ARM Mali-T604 GPU has 3.5x more performance than dual core Cortex-A15

mont-blancAccording to the latest newsletter of the Mont-Blanc Project, it was explained that the GPU on a Samsung Exynos 5 is much faster and greener than its CPU: 3.5 times faster with half the energy. They built a supercomputer using 810 Exynos SoCs, that can deliver a 26 TFLOPS of peak performance. With the upcoming mobile GPUs becoming exponentially faster, they have all the expertise to build an even faster and greener ARM-supercomputer after this.

The Mont-Blanc compute cards deliver considerably higher performance; at 50% lower energy consumption, compared with previous ARM-based developer platforms.

The Mont-Blanc prototype is based on the Samsung Exynos 5 Dual SoC, which integrates a dual-core ARM Cortex-A15 and an on-chip ARM Mali-T604 GPU, and has been featured and market proven in advanced mobile devices.
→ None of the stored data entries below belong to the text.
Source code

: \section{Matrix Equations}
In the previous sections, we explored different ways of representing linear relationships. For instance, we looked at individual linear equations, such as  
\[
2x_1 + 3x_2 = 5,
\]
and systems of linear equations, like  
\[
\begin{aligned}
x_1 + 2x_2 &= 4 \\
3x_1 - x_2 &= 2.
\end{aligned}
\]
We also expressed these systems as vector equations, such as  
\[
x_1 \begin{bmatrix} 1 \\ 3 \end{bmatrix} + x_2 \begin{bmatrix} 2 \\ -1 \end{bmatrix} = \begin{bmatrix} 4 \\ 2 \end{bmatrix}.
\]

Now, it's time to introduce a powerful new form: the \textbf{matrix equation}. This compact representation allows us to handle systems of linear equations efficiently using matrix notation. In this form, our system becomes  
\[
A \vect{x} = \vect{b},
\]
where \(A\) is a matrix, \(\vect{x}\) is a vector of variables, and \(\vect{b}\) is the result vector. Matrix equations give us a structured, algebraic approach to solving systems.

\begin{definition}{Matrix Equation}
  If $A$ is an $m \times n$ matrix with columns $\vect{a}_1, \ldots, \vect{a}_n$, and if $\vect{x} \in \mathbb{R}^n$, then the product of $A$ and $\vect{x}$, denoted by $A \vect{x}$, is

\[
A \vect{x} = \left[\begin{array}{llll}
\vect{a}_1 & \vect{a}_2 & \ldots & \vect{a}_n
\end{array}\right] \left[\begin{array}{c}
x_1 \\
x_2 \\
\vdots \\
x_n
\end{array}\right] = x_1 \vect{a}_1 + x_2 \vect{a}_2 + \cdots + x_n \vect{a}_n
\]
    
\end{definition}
The dual-core ARM Cortex-A15 delivers twice the performance of the quad-core ARM Cortex-A9, used in the previous generation of ARM-based prototype, whilst consuming 20% less energy for the same workload. Furthermore, the on-chip ARM Mali-T604 GPU provides 3.5 times higher performance than the dual-core Cortex-A15, whilst consuming half the energy for the same workload.

Each Mont-Blanc compute card integrates one Samsung Exynos 5 Dual SoC, 4 GB of DDR3-1600 DRAM, a microSD slot for local storage and a 1 GbE NIC, all in an 85x56mm card (3.3×2.2 inches). A single Mont-Blanc blade integrates fifteen Mont-Blanc compute cards and a 1 GbE crossbar switch, which is connected to the rest of the system via two 10 GbE links. Nine Mont-Blanc blades fit into a standard BullX 9-blade INCA chassis. A complete Mont-Blanc rack hosts up to six such chassis, providing a total of 1620 ARM Cortex-A15 cores and 810 on-chip ARM Mali-T604 GPU accelerators, delivering 26 TFLOPS of peak performance.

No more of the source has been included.